[PROBLEM DESCRIPTION]
Within the records below is a range that opens at the line with "3.57 sec: 1.12x" and closes at the line with "2.18 ms: 1.11x". Return that range word for word, both ends included, and only that range.
======== TASK DATA
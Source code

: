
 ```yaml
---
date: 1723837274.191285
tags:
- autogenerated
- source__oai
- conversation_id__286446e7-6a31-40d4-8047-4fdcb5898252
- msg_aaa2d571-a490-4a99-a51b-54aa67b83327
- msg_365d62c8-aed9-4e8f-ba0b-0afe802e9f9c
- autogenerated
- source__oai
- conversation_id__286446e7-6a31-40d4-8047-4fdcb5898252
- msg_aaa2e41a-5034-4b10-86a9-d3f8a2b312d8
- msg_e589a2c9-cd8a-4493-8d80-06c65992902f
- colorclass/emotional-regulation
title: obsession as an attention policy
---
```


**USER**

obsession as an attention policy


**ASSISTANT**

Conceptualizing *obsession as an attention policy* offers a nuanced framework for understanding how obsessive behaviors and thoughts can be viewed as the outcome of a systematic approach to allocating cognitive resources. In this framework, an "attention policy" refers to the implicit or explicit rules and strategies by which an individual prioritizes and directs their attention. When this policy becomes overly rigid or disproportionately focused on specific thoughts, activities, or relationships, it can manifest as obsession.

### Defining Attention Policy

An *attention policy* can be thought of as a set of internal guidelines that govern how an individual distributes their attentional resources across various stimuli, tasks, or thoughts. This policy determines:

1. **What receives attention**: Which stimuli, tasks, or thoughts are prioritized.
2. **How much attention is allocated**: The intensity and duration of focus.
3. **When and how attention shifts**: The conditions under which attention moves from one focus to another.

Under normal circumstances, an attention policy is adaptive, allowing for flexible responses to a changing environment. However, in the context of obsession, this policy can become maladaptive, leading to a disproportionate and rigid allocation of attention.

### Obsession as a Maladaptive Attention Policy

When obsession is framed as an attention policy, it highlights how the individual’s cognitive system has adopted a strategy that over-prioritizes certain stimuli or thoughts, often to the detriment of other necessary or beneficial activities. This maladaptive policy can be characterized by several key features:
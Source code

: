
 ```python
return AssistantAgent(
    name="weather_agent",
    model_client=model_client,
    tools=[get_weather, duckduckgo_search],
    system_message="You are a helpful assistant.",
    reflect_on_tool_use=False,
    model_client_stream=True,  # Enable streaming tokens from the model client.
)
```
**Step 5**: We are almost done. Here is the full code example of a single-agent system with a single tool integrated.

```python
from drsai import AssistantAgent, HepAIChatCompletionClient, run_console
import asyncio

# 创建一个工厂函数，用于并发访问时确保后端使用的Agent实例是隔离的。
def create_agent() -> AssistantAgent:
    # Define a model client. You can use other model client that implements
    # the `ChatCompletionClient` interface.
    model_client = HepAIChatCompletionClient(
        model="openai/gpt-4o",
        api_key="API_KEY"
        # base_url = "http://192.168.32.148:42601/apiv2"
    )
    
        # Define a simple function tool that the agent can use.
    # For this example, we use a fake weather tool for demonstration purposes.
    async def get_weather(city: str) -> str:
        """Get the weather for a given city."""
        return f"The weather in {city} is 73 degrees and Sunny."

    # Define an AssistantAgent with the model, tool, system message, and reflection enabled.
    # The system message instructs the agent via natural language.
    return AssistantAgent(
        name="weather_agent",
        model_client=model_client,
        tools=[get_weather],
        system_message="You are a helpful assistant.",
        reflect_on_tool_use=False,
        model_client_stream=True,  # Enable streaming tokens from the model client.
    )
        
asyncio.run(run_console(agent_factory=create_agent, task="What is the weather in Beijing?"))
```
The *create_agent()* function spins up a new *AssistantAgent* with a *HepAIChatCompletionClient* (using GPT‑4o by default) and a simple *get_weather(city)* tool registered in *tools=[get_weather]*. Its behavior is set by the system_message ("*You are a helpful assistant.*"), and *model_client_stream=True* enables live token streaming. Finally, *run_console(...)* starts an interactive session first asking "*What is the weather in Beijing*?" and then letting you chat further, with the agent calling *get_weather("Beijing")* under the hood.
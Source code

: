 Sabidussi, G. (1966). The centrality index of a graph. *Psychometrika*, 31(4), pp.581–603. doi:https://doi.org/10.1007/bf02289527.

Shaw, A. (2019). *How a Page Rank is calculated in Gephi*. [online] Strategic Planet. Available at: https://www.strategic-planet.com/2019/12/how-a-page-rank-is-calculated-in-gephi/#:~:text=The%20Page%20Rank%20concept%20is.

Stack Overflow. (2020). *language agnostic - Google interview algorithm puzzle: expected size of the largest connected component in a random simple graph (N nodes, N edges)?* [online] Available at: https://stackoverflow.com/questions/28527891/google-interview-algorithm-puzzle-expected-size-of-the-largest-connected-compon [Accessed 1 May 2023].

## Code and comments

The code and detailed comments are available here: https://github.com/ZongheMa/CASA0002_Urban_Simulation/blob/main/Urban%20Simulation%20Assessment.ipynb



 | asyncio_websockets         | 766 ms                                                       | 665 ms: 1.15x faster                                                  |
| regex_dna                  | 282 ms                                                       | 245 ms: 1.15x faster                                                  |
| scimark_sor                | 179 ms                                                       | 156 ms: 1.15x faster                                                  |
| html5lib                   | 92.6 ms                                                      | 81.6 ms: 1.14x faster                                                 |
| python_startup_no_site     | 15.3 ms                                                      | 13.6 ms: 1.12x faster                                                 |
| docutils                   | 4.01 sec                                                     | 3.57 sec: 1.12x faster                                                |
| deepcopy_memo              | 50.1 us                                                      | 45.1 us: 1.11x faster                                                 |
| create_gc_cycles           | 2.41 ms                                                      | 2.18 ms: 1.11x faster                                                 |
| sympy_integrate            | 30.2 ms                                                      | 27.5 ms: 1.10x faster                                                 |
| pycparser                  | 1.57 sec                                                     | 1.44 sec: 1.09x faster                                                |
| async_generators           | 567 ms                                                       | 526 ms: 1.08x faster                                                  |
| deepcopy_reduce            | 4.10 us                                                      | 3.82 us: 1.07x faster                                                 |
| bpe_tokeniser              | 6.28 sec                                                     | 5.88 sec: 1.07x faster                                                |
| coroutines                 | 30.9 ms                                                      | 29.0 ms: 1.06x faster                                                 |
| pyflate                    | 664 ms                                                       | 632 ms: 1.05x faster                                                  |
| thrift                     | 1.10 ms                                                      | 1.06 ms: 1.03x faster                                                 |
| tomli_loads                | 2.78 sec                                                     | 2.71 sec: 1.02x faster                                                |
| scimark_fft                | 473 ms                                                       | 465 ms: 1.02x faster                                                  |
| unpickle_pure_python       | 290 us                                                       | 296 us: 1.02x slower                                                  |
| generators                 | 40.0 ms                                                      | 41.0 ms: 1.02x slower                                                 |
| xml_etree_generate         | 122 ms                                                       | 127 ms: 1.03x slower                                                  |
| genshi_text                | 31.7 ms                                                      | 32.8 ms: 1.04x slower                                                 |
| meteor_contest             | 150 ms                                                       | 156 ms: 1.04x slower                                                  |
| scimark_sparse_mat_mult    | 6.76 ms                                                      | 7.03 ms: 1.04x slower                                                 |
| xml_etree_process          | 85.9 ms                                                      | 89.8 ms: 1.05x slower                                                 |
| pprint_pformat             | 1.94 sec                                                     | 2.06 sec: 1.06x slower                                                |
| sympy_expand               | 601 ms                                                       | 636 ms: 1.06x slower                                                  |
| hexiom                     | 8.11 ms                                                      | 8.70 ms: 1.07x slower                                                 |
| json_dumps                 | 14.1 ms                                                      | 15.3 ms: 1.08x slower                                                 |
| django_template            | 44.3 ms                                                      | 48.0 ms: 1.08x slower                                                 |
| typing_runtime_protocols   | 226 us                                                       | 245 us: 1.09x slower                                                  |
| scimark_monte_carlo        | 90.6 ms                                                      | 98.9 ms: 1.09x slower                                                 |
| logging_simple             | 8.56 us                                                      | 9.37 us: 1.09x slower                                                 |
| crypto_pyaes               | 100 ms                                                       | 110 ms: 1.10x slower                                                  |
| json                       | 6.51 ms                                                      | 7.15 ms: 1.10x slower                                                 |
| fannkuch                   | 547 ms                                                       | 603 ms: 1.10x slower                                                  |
================
[TASK SOLUTION]
| docutils                   | 4.01 sec                                                     | 3.57 sec: 1.12x faster                                                |
| deepcopy_memo              | 50.1 us                                                      | 45.1 us: 1.11x faster                                                 |
| create_gc_cycles           | 2.41 ms                                                      | 2.18 ms: 1.11x faster                                                 |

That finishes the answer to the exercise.